## Exercise
Would you give again, exactly, the lines running from the line with "- **Kolay Kurulum" to the end of the data below, both included?

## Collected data

#####

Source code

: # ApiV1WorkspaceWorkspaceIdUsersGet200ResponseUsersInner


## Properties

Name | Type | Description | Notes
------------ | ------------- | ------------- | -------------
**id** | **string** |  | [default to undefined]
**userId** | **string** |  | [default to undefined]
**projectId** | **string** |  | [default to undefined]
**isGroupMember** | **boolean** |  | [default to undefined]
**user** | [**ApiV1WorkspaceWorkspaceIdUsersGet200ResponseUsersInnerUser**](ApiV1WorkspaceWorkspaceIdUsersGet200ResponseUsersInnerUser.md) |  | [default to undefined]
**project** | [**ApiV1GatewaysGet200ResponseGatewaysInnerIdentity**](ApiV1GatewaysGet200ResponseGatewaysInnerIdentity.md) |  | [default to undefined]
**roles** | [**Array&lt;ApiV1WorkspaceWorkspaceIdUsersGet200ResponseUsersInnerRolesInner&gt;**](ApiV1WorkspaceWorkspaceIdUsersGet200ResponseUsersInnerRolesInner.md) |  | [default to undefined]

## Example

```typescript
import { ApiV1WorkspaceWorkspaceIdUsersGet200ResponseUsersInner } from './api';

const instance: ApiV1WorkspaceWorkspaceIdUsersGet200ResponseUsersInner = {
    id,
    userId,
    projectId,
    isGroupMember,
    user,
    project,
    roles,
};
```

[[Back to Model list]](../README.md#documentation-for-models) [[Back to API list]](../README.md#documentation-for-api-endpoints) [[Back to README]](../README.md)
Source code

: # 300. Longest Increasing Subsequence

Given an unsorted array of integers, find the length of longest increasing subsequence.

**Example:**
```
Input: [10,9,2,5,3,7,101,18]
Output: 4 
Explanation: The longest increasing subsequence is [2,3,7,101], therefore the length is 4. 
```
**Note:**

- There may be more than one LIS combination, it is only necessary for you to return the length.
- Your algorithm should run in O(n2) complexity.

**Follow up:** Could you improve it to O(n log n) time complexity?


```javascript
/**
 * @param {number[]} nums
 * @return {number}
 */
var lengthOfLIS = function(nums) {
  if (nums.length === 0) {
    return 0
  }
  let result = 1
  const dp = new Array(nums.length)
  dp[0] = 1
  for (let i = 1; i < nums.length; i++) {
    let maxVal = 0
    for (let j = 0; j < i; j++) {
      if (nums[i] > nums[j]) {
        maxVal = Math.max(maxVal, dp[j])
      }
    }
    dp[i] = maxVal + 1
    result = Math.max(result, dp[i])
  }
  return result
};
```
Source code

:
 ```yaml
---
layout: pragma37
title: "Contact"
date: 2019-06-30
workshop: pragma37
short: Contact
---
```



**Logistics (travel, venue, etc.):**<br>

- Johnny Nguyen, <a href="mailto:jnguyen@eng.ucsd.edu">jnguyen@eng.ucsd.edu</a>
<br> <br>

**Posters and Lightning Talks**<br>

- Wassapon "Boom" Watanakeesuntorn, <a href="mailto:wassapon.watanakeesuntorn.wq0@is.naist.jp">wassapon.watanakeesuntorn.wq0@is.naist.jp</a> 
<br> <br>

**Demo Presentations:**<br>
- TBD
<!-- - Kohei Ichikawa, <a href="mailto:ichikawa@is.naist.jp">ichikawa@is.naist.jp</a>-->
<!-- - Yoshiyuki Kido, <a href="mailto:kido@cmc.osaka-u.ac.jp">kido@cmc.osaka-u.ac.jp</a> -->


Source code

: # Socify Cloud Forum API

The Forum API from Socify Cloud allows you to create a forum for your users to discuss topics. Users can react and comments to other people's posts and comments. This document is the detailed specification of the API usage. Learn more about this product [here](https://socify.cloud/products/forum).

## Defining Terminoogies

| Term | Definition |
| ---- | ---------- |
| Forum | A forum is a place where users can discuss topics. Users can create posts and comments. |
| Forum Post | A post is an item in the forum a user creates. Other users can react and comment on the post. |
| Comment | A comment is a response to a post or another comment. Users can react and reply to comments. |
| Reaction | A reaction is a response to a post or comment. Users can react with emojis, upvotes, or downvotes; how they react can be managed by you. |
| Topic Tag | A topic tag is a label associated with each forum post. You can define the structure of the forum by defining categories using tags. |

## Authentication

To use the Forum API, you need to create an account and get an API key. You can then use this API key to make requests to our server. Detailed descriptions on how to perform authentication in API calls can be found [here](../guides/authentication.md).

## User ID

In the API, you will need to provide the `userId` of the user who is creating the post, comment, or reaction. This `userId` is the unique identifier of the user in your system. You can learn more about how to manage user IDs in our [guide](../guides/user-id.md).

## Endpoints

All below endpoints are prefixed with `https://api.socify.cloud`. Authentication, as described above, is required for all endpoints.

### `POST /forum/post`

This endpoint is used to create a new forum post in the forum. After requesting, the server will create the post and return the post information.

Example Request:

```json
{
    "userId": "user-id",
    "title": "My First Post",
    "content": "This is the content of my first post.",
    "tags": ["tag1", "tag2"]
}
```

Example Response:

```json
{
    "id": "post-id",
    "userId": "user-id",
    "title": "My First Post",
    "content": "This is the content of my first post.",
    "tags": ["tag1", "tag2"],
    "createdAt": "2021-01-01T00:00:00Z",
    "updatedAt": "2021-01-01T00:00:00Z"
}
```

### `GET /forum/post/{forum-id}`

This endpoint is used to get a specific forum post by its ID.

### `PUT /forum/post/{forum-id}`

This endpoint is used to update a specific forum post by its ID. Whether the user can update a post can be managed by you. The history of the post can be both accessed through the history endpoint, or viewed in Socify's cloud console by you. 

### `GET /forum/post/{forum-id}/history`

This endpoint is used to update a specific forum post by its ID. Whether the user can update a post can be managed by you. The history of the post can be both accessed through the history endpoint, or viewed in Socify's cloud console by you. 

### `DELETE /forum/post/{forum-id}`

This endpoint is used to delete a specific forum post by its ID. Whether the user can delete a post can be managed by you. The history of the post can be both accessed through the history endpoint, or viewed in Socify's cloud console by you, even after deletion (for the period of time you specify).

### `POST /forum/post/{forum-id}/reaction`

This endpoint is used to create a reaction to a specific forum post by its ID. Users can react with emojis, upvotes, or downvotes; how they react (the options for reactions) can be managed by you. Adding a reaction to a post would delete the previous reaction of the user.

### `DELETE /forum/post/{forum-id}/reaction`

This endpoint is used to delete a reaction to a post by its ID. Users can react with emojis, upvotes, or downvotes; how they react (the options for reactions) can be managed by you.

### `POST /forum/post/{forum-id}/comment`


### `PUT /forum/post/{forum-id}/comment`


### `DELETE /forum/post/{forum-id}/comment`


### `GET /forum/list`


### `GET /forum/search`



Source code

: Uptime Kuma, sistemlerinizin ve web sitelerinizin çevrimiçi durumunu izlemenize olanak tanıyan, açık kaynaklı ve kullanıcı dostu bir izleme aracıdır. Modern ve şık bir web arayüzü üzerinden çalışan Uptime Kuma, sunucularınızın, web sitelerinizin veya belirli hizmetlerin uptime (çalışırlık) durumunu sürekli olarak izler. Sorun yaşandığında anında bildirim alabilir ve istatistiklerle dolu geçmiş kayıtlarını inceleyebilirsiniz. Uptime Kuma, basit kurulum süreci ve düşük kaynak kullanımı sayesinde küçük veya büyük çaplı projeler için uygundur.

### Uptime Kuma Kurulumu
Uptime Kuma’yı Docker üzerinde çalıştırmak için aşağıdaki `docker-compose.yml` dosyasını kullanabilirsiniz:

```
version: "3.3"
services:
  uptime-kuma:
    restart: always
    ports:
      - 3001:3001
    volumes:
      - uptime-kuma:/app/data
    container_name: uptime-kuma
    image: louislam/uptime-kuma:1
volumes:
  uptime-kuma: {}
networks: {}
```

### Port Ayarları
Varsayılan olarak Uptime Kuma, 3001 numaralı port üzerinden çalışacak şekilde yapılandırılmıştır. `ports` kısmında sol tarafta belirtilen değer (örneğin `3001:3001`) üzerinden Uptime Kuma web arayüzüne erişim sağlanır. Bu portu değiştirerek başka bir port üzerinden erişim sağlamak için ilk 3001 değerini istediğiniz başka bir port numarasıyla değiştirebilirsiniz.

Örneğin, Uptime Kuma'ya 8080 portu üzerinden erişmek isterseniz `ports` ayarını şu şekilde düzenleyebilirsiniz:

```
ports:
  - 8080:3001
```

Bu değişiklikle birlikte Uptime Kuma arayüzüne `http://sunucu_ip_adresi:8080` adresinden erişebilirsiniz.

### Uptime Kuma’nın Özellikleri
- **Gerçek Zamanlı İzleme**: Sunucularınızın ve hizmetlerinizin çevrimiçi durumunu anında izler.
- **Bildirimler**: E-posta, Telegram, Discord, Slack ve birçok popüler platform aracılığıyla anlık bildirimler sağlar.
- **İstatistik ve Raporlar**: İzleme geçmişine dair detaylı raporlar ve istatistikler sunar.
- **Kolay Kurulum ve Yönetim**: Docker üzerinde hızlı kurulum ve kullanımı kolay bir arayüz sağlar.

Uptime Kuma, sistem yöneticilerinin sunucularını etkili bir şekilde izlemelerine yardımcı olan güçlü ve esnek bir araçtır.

#####

## Written solution
- **Kolay Kurulum ve Yönetim**: Docker üzerinde hızlı kurulum ve kullanımı kolay bir arayüz sağlar.

Uptime Kuma, sistem yöneticilerinin sunucularını etkili bir şekilde izlemelerine yardımcı olan güçlü ve esnek bir araçtır.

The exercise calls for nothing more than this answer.